[What is being asked]: Retype, word for word, each line between the lines holding "アプリを更新しようとしないようにしてください ([この issue" and "更新プログラムがダウンロードされたときに発生します。", inclusive, and leave the rest of the data alone.

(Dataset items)
● ● ● ● ●
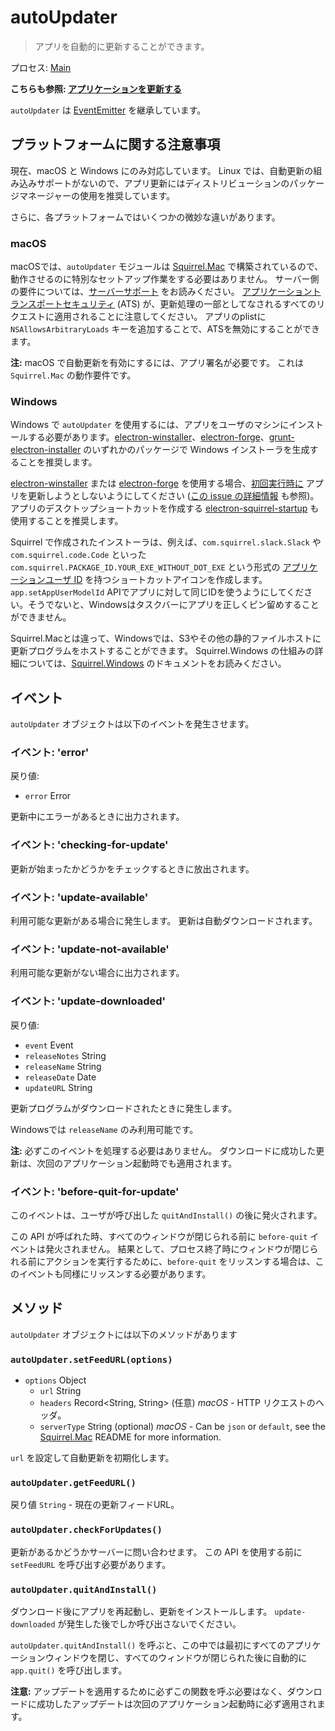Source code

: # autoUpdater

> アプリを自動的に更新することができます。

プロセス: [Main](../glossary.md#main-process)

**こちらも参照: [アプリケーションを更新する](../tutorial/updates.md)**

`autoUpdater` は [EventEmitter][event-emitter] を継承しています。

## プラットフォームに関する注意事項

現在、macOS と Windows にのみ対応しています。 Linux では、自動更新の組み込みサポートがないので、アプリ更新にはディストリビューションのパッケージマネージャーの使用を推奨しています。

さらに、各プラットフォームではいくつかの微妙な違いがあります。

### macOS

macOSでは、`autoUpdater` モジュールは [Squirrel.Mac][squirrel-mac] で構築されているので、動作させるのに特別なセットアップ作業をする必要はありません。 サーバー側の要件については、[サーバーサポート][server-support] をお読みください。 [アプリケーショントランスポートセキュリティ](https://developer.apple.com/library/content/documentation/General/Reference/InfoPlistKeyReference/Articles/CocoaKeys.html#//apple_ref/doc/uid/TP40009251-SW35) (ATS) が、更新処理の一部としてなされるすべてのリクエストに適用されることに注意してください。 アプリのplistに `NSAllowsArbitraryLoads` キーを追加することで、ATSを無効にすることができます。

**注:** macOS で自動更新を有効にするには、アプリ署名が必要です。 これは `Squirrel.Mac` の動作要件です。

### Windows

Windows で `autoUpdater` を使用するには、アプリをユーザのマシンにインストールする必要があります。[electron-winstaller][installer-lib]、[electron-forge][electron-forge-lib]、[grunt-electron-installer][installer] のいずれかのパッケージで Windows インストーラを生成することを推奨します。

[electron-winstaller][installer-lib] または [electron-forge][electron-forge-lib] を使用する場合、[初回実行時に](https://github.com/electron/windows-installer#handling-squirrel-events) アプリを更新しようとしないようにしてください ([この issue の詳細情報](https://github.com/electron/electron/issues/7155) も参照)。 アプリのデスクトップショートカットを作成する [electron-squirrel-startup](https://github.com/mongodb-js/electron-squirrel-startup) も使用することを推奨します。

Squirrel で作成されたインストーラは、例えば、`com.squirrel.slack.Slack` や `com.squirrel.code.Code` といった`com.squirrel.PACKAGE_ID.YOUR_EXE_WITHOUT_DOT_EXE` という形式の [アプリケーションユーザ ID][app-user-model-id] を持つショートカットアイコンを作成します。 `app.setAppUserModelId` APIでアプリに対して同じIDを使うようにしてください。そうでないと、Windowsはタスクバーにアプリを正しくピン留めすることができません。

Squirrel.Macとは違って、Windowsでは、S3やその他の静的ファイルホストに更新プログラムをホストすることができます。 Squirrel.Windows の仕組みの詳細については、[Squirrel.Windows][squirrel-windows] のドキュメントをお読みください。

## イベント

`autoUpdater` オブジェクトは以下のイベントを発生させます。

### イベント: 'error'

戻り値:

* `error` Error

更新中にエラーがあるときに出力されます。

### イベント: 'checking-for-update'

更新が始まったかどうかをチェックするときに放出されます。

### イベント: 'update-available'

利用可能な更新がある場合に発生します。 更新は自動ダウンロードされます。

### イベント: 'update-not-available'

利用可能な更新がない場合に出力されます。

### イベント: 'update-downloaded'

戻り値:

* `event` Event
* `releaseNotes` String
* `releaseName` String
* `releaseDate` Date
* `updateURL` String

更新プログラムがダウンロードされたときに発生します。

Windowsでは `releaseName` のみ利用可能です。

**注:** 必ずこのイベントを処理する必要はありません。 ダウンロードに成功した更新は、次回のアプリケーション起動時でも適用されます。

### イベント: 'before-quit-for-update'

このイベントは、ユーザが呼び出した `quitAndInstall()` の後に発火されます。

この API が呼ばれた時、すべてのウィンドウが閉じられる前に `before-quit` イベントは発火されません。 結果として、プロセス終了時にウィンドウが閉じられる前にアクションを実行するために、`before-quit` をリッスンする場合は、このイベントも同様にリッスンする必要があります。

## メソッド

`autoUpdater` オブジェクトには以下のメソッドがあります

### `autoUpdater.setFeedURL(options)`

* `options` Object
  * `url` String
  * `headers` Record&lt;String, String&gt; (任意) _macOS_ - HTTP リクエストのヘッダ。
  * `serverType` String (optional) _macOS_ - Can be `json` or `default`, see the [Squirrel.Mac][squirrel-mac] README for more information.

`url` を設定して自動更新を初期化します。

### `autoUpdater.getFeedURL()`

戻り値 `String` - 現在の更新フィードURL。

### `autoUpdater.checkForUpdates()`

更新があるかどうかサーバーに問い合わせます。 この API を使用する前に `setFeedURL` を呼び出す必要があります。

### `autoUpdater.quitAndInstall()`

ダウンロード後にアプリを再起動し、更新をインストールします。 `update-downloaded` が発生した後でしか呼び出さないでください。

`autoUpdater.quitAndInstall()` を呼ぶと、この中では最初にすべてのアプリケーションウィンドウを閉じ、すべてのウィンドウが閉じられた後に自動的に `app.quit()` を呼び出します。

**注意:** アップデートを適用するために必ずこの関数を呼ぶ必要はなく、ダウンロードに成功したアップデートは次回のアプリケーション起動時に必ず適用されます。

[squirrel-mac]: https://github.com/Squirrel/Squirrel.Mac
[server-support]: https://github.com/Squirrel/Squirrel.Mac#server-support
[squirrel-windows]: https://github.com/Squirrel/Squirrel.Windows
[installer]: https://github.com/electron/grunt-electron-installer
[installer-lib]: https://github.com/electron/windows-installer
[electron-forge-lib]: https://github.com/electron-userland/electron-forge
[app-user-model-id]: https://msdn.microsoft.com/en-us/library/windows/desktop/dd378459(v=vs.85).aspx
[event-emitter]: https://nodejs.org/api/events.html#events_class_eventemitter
● ● ● ● ●
[Answer space]:
[electron-winstaller][installer-lib] または [electron-forge][electron-forge-lib] を使用する場合、[初回実行時に](https://github.com/electron/windows-installer#handling-squirrel-events) アプリを更新しようとしないようにしてください ([この issue の詳細情報](https://github.com/electron/electron/issues/7155) も参照)。 アプリのデスクトップショートカットを作成する [electron-squirrel-startup](https://github.com/mongodb-js/electron-squirrel-startup) も使用することを推奨します。

Squirrel で作成されたインストーラは、例えば、`com.squirrel.slack.Slack` や `com.squirrel.code.Code` といった`com.squirrel.PACKAGE_ID.YOUR_EXE_WITHOUT_DOT_EXE` という形式の [アプリケーションユーザ ID][app-user-model-id] を持つショートカットアイコンを作成します。 `app.setAppUserModelId` APIでアプリに対して同じIDを使うようにしてください。そうでないと、Windowsはタスクバーにアプリを正しくピン留めすることができません。

Squirrel.Macとは違って、Windowsでは、S3やその他の静的ファイルホストに更新プログラムをホストすることができます。 Squirrel.Windows の仕組みの詳細については、[Squirrel.Windows][squirrel-windows] のドキュメントをお読みください。

## イベント

`autoUpdater` オブジェクトは以下のイベントを発生させます。

### イベント: 'error'

戻り値:

* `error` Error

更新中にエラーがあるときに出力されます。

### イベント: 'checking-for-update'

更新が始まったかどうかをチェックするときに放出されます。

### イベント: 'update-available'

利用可能な更新がある場合に発生します。 更新は自動ダウンロードされます。

### イベント: 'update-not-available'

利用可能な更新がない場合に出力されます。

### イベント: 'update-downloaded'

戻り値:

* `event` Event
* `releaseNotes` String
* `releaseName` String
* `releaseDate` Date
* `updateURL` String

更新プログラムがダウンロードされたときに発生します。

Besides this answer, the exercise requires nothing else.